* What you should do *
Your job is to copy every line in the material containing the word "minipage".
########
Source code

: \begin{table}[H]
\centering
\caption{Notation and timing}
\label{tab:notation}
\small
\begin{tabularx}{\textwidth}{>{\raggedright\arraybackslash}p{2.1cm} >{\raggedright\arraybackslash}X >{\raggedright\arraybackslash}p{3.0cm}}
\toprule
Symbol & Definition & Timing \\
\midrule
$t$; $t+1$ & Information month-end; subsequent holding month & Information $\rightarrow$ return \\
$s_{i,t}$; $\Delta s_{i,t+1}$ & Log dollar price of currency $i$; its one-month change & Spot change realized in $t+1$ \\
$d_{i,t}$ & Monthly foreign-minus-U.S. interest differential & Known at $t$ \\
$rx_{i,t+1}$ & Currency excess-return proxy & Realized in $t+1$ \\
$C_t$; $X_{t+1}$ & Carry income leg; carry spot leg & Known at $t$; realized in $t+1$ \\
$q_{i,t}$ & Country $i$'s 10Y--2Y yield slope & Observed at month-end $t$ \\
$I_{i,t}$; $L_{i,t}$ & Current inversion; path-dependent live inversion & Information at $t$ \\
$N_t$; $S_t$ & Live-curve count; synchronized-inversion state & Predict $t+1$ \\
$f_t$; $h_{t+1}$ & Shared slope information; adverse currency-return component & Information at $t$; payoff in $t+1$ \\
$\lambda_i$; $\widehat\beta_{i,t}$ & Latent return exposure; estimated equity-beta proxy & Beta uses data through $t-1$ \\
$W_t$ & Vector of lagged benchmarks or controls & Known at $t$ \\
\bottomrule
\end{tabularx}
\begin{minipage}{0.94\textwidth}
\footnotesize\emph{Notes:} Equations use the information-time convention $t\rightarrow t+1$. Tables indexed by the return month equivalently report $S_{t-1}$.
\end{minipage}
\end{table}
########
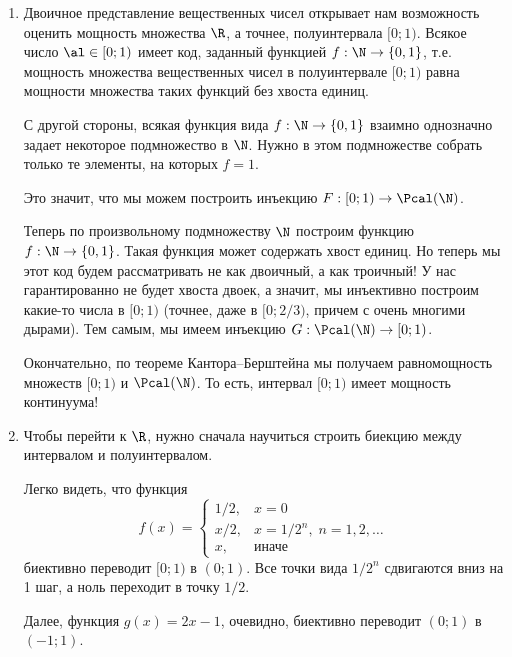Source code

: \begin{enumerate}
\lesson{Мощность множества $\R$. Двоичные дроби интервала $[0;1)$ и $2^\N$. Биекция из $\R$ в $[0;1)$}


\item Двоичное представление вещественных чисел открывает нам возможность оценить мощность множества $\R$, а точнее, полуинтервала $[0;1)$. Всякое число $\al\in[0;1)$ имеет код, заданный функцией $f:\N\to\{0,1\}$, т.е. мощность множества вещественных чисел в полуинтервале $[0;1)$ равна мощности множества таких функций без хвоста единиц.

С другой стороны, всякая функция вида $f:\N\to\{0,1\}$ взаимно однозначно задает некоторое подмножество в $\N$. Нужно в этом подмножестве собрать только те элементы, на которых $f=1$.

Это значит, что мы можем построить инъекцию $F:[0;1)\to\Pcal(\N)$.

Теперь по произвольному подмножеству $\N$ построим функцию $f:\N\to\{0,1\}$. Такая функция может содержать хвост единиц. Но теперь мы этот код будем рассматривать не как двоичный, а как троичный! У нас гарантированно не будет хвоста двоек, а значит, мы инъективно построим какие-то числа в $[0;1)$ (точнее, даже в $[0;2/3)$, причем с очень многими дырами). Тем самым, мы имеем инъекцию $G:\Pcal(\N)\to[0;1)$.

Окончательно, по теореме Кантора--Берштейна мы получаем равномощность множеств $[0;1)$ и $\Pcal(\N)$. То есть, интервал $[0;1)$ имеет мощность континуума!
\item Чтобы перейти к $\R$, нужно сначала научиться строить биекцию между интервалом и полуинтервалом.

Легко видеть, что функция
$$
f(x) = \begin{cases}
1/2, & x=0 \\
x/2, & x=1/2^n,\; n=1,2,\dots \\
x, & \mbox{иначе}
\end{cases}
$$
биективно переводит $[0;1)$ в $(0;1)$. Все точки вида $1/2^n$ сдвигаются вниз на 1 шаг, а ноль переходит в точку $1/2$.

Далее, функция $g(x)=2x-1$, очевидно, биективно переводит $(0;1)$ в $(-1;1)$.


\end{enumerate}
########
* Solution to this exercise *
\begin{minipage}{0.94\textwidth}
\end{minipage}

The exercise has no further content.